*ACTION ITEM*.
Pull out every line in the data that has the string "really" in it.

Saved data entries
● ● ● ● ● ● ●
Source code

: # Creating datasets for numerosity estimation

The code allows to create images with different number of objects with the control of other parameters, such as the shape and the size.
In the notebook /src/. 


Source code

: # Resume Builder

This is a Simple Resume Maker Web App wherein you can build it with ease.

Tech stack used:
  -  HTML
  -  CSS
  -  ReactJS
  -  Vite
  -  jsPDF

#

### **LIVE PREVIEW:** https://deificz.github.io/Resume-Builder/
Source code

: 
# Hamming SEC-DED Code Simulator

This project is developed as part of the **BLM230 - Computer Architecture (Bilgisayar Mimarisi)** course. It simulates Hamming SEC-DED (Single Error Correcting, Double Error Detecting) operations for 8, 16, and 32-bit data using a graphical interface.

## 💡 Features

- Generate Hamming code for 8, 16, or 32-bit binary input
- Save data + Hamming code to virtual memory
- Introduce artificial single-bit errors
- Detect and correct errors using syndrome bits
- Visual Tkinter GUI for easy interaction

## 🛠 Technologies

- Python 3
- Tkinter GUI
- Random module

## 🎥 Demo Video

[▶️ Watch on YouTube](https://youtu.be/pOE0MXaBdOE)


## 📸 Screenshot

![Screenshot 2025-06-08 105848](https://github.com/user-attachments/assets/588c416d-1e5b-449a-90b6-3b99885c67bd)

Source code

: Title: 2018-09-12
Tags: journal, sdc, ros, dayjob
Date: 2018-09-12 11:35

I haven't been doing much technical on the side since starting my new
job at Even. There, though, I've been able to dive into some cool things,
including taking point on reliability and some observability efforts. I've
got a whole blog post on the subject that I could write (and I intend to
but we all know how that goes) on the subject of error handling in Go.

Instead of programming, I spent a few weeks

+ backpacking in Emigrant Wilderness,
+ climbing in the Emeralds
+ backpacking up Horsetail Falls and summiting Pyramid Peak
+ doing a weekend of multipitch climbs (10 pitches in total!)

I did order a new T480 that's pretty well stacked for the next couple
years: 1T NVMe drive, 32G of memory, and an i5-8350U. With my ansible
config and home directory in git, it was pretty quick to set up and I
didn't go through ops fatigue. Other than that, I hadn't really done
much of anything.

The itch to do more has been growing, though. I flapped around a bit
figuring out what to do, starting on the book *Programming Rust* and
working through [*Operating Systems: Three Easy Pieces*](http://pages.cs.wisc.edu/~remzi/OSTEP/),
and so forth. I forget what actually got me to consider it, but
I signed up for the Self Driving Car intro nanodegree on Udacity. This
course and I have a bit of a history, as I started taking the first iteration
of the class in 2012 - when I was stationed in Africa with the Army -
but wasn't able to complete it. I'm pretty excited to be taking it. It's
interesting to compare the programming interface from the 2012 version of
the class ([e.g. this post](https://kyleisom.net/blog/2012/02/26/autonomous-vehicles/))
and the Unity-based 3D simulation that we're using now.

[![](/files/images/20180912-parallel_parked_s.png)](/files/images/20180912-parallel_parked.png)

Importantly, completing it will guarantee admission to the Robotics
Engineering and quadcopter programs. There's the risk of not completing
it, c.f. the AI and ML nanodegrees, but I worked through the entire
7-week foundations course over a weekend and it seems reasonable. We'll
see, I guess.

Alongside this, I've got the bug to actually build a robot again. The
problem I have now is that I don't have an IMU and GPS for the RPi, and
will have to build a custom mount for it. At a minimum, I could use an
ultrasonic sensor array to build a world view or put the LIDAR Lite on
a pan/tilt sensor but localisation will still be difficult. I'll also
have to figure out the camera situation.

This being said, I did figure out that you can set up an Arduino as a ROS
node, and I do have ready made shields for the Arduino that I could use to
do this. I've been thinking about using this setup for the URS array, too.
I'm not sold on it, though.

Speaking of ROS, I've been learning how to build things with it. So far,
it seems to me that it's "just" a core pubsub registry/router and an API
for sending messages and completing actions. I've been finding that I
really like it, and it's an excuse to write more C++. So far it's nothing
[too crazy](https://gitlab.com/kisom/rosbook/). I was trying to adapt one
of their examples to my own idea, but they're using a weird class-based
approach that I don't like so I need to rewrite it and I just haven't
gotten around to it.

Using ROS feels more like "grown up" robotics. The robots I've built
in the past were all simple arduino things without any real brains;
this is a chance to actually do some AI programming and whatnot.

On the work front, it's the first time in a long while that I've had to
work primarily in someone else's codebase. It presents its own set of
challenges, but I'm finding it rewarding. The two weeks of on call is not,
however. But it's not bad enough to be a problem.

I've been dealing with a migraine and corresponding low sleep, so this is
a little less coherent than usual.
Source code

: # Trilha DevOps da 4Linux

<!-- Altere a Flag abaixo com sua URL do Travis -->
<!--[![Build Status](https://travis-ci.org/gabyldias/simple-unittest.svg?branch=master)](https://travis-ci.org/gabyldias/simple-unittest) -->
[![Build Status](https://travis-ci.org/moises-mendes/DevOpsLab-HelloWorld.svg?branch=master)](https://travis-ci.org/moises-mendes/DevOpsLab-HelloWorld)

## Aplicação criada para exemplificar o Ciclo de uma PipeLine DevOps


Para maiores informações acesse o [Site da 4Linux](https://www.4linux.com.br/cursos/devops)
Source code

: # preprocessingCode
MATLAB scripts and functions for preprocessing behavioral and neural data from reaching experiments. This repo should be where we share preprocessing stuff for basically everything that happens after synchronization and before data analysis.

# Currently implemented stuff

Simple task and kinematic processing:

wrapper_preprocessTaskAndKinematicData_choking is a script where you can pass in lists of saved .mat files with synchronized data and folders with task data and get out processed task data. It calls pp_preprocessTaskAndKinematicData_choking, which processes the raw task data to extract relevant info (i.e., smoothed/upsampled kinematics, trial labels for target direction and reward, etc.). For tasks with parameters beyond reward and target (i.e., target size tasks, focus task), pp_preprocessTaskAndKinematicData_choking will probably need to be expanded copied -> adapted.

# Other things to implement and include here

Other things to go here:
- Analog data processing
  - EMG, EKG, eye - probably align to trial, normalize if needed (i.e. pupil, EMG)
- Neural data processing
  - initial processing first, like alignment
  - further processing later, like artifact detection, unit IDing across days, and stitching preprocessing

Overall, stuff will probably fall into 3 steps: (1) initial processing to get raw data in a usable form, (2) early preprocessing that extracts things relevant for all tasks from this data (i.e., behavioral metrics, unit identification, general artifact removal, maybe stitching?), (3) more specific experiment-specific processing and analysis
● ● ● ● ● ● ●
*EXERCISE OUTPUT*.
didn't go through ops fatigue. Other than that, I hadn't really done
really like it, and it's an excuse to write more C++. So far it's nothing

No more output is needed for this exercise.